While the location of the transportation corridor and export terminal – should the mine prove financially viable – has yet to be determined, a 1994 environmental analysis conducted by CIRI and a Canadian mining company for the Department of Interior sheds light on the possible alternatives. One path leads all the way down the Johnson River valley, with an export facility on the north side of the mouth of the Johnson River. Three other alternatives follow the Johnson River about 8 miles from the south block mine site to the headwaters of Bear Creek, where the route turns north for three additional export alternatives in Tuxedni Bay and Channel (see below). 

Alternative transportation routes and export facilities for the Johnson tract mine from a 1994 Environmental Analysis.

Current Activities

Mining exploration at the Johnson Tract started in the early 1980’s.  In 1981, CIRI leased the Johnson Tract to Anaconda Minerals Company, which explored the area until 1985. Other companies conducted exploration activities off and on for the following decade.

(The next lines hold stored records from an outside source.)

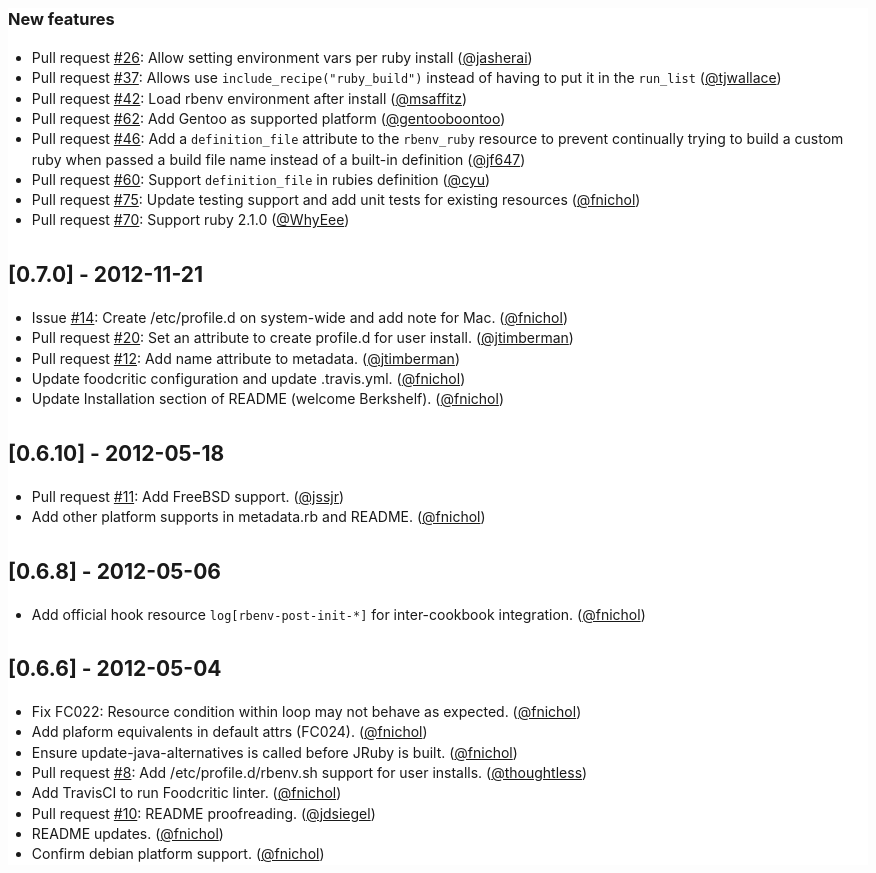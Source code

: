 ### New features

- Pull request [#26](https://github.com/sous-chefs/ruby_rbenv/pull/26): Allow setting environment vars per ruby install ([@jasherai])
- Pull request [#37](https://github.com/sous-chefs/ruby_rbenv/pull/37): Allows use `include_recipe("ruby_build")` instead of having to put it in the `run_list` ([@tjwallace])
- Pull request [#42](https://github.com/sous-chefs/ruby_rbenv/pull/42): Load rbenv environment after install ([@msaffitz])
- Pull request [#62](https://github.com/sous-chefs/ruby_rbenv/pull/62): Add Gentoo as supported platform ([@gentooboontoo])
- Pull request [#46](https://github.com/sous-chefs/ruby_rbenv/pull/46): Add a `definition_file` attribute to the `rbenv_ruby` resource to prevent continually trying to build a custom ruby when passed a build file name instead of a built-in definition ([@jf647])
- Pull request [#60](https://github.com/sous-chefs/ruby_rbenv/pull/60): Support `definition_file` in rubies definition ([@cyu])
- Pull request [#75](https://github.com/sous-chefs/ruby_rbenv/pull/75): Update testing support and add unit tests for existing resources ([@fnichol])
- Pull request [#70](https://github.com/sous-chefs/ruby_rbenv/pull/70): Support ruby 2.1.0 ([@WhyEee])

## [0.7.0] - 2012-11-21

- Issue [#14](https://github.com/sous-chefs/ruby_rbenv/pull/14): Create /etc/profile.d on system-wide and add note for Mac. ([@fnichol])
- Pull request [#20](https://github.com/sous-chefs/ruby_rbenv/pull/20): Set an attribute to create profile.d for user install. ([@jtimberman])
- Pull request [#12](https://github.com/sous-chefs/ruby_rbenv/pull/12): Add name attribute to metadata. ([@jtimberman])
- Update foodcritic configuration and update .travis.yml. ([@fnichol])
- Update Installation section of README (welcome Berkshelf). ([@fnichol])

## [0.6.10] - 2012-05-18

- Pull request [#11](https://github.com/sous-chefs/ruby_rbenv/pull/11): Add FreeBSD support. ([@jssjr])
- Add other platform supports in metadata.rb and README. ([@fnichol])

## [0.6.8] - 2012-05-06

- Add official hook resource `log[rbenv-post-init-*]` for inter-cookbook integration. ([@fnichol])

## [0.6.6] - 2012-05-04

- Fix FC022: Resource condition within loop may not behave as expected. ([@fnichol])
- Add plaform equivalents in default attrs (FC024). ([@fnichol])
- Ensure update-java-alternatives is called before JRuby is built. ([@fnichol])
- Pull request [#8](https://github.com/sous-chefs/ruby_rbenv/pull/8): Add /etc/profile.d/rbenv.sh support for user installs. ([@thoughtless])
- Add TravisCI to run Foodcritic linter. ([@fnichol])
- Pull request [#10](https://github.com/sous-chefs/ruby_rbenv/pull/10): README proofreading. ([@jdsiegel])
- README updates. ([@fnichol])
- Confirm debian platform support. ([@fnichol])


[@cyu]: https://github.com/cyu
[@fnichol]: https://github.com/fnichol
[@gentooboontoo]: https://github.com/gentooboontoo
[@gsandie]: https://github.com/gsandie
[@hedgehog]: https://github.com/hedgehog
[@jasherai]: https://github.com/jasherai
[@jdsiegel]: https://github.com/jdsiegel
[@jf647]: https://github.com/jf647
[@jssjr]: https://github.com/jssjr
[@jtimberman]: https://github.com/jtimberman
[@magnetised]: https://github.com/magnetised
[@mhoran]: https://github.com/mhoran
[@msaffitz]: https://github.com/msaffitz
[@thoughtless]: https://github.com/thoughtless
[@tjwallace]: https://github.com/tjwallace
[@trinitronx]: https://github.com/trinitronx
[@whyeee]: https://github.com/WhyEee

In June 2018, CIRI inked a letter agreement with the Canadian mining corporation Constantine Metal Resources, and in July 2019, the parties entered a ten year lease arrangement which commits the mining company to specified exploration and other work, and provides CIRI with an opportunity to reap profits and invest in the venture. The lease contains an option to renew should the project prove economically viable.

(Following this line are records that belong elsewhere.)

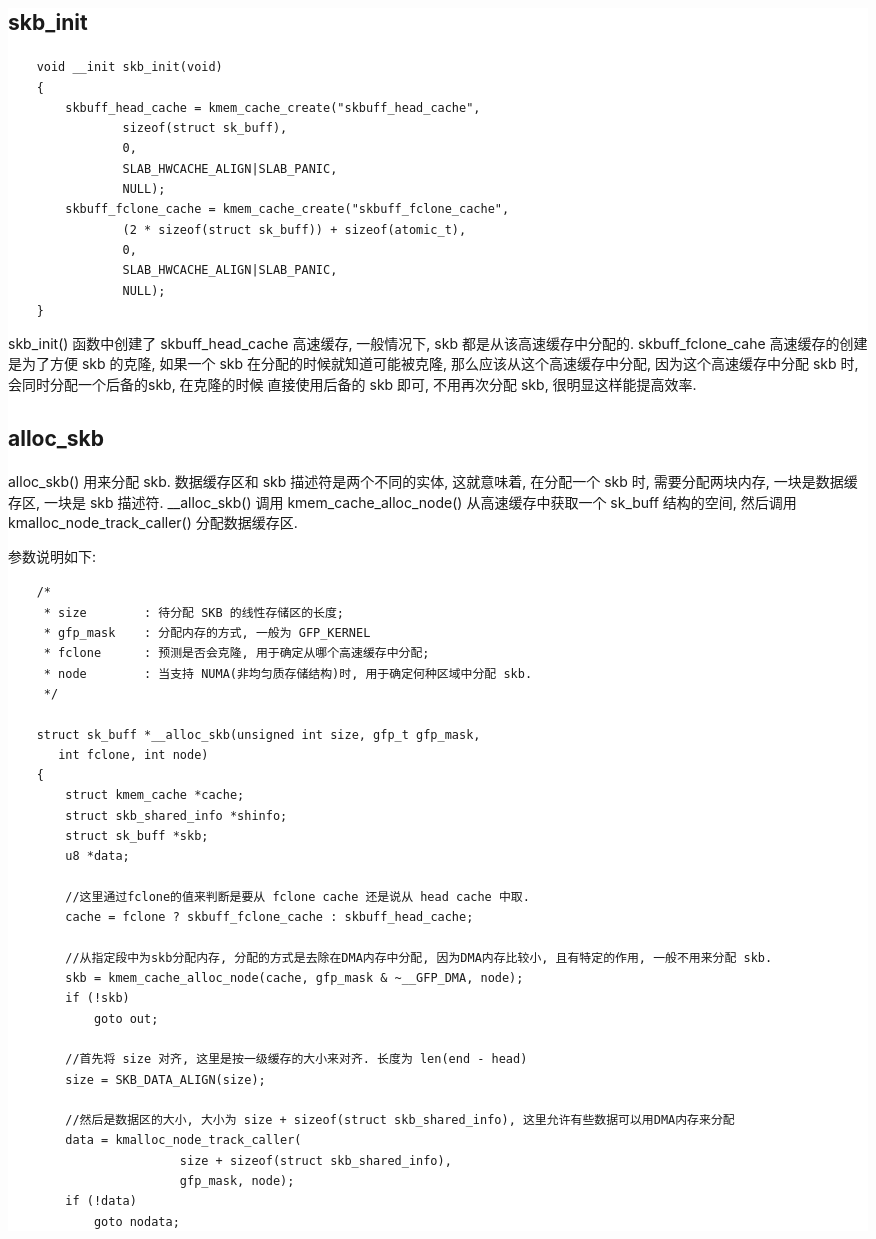 ## skb_init

```
	void __init skb_init(void)
	{
        skbuff_head_cache = kmem_cache_create("skbuff_head_cache",
                sizeof(struct sk_buff),
                0,
                SLAB_HWCACHE_ALIGN|SLAB_PANIC,
                NULL);
        skbuff_fclone_cache = kmem_cache_create("skbuff_fclone_cache",
                (2 * sizeof(struct sk_buff)) + sizeof(atomic_t),
                0,
                SLAB_HWCACHE_ALIGN|SLAB_PANIC,
                NULL);
	}
```


skb_init() 函数中创建了 skbuff_head_cache 高速缓存, 一般情况下, skb 都是从该高速缓存中分配的.
skbuff_fclone_cahe 高速缓存的创建是为了方便 skb 的克隆, 如果一个 skb 在分配的时候就知道可能被克隆,
那么应该从这个高速缓存中分配, 因为这个高速缓存中分配 skb 时, 会同时分配一个后备的skb, 在克隆的时候
直接使用后备的 skb 即可, 不用再次分配 skb, 很明显这样能提高效率.

## alloc_skb

alloc_skb() 用来分配 skb. 数据缓存区和 skb 描述符是两个不同的实体, 这就意味着, 在分配一个 skb 时,
需要分配两块内存, 一块是数据缓存区, 一块是 skb 描述符. __alloc_skb() 调用 kmem_cache_alloc_node()
从高速缓存中获取一个 sk_buff 结构的空间, 然后调用 kmalloc_node_track_caller() 分配数据缓存区.

参数说明如下:


```
    /*
     * size        : 待分配 SKB 的线性存储区的长度;
     * gfp_mask    : 分配内存的方式, 一般为 GFP_KERNEL
     * fclone      : 预测是否会克隆, 用于确定从哪个高速缓存中分配;
     * node        : 当支持 NUMA(非均匀质存储结构)时, 用于确定何种区域中分配 skb.
     */

	struct sk_buff *__alloc_skb(unsigned int size, gfp_t gfp_mask,
	   int fclone, int node)
	{
        struct kmem_cache *cache;
        struct skb_shared_info *shinfo;
        struct sk_buff *skb;
        u8 *data;

	    //这里通过fclone的值来判断是要从 fclone cache 还是说从 head cache 中取.
	    cache = fclone ? skbuff_fclone_cache : skbuff_head_cache;

        //从指定段中为skb分配内存, 分配的方式是去除在DMA内存中分配, 因为DMA内存比较小, 且有特定的作用, 一般不用来分配 skb.
	    skb = kmem_cache_alloc_node(cache, gfp_mask & ~__GFP_DMA, node);
	    if (!skb)
	        goto out;

	    //首先将 size 对齐, 这里是按一级缓存的大小来对齐. 长度为 len(end - head)
	    size = SKB_DATA_ALIGN(size);

	    //然后是数据区的大小, 大小为 size + sizeof(struct skb_shared_info), 这里允许有些数据可以用DMA内存来分配
	    data = kmalloc_node_track_caller(
                        size + sizeof(struct skb_shared_info),
	                    gfp_mask, node);
	    if (!data)
	        goto nodata;
```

Constantine Metals has sparked strong community opposition in southeast Alaska, where its work exploring the Palmer prospect above the salmon-rich Chilkat River in Haines has raised a variety of water quality, fish and other concerns. The Southeast Alaska Conservation Council produced a compelling film called “Rock, Paper, Fish”  about the project and the community concerns with it.

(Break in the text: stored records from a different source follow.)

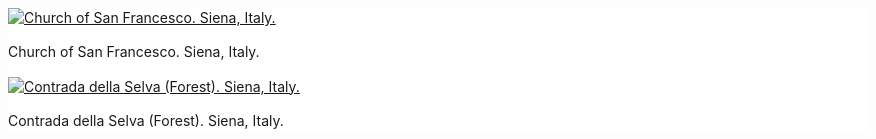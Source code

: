 <div id="attachment_1783" style="width: 537px" class="wp-caption aligncenter">
  <a href="http://funderfulworld.files.wordpress.com/2014/03/dsc09791.jpg"><img class="size-full wp-image-1783" alt="Church of San Francesco. Siena, Italy." src="http://funderfulworld.files.wordpress.com/2014/03/dsc09791.jpg" width="527" height="395" /></a>
  
  <p class="wp-caption-text">
    Church of San Francesco. Siena, Italy.
  </p>
</div>

<div id="attachment_1784" style="width: 537px" class="wp-caption aligncenter">
  <a href="http://funderfulworld.files.wordpress.com/2014/03/dsc09796.jpg"><img class="size-full wp-image-1784" alt="Contrada della Selva (Forest). Siena, Italy." src="http://funderfulworld.files.wordpress.com/2014/03/dsc09796.jpg" width="527" height="395" /></a>
  
  <p class="wp-caption-text">
    Contrada della Selva (Forest). Siena, Italy.
  </p>
</div>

In August 2019, Constantine Metals spun-off a new corporation – High Gold – to lead exploration work at the Johnson Tract. High Gold CEO Darwin Green had previously worked on the Palmer Project in Haines, and he raised eyebrows when he told a mining conference in Vancouver, B.C., that mining in Alaska is like “going into a third world country with low hanging fruit, but you’re in a first world jurisdiction.”

In Spring 2020, High Gold released a technical report touting the high-grade mineralization of the Johnson Tract, and in Summer 2020, it embarked on an aggressive drilling program to attempt to better-define the resource.  As with all junior mining interests, however, questions arise about environmental safeguards and worker health and safety. In early August 2020, a helicopter servicing the Johnson Tract exploration program crashed; fortunately, only the pilot was on board, and he was not seriously injured, but the incident highlights the heightened risks that accompany mining activities in the remote and rugged Alaska wilderness.

Looking Ahead

The latest iteration of Johnson Tract exploration work has now captured the attention of local people and businesses concerned about the industrialization of their wild Alaska. As the State of Alaska grapples with a massive budget shortfall and politicians promise everyone a full Permanent Fund Dividend (PFD), revenues from oil and gas are increasingly unable to keep the state afloat. In response, many corporate trade groups and their allies in government have been touting mining as the state’s next golden goose. And while massive projects like Pebble and Donlin capture most of the attention, smaller prospects such as Palmer and the Johnson Tract promise similar disruptions to the abundant and sustainable resources that support countless local people, families and businesses.

Inletkeeper will continue to work with the local people around the Johnson Tract mining prospect to ensure the highest levels of accountability, protection and safety, and to ensure the very things that define who we are as Alaskans aren’t destroyed for short term profit.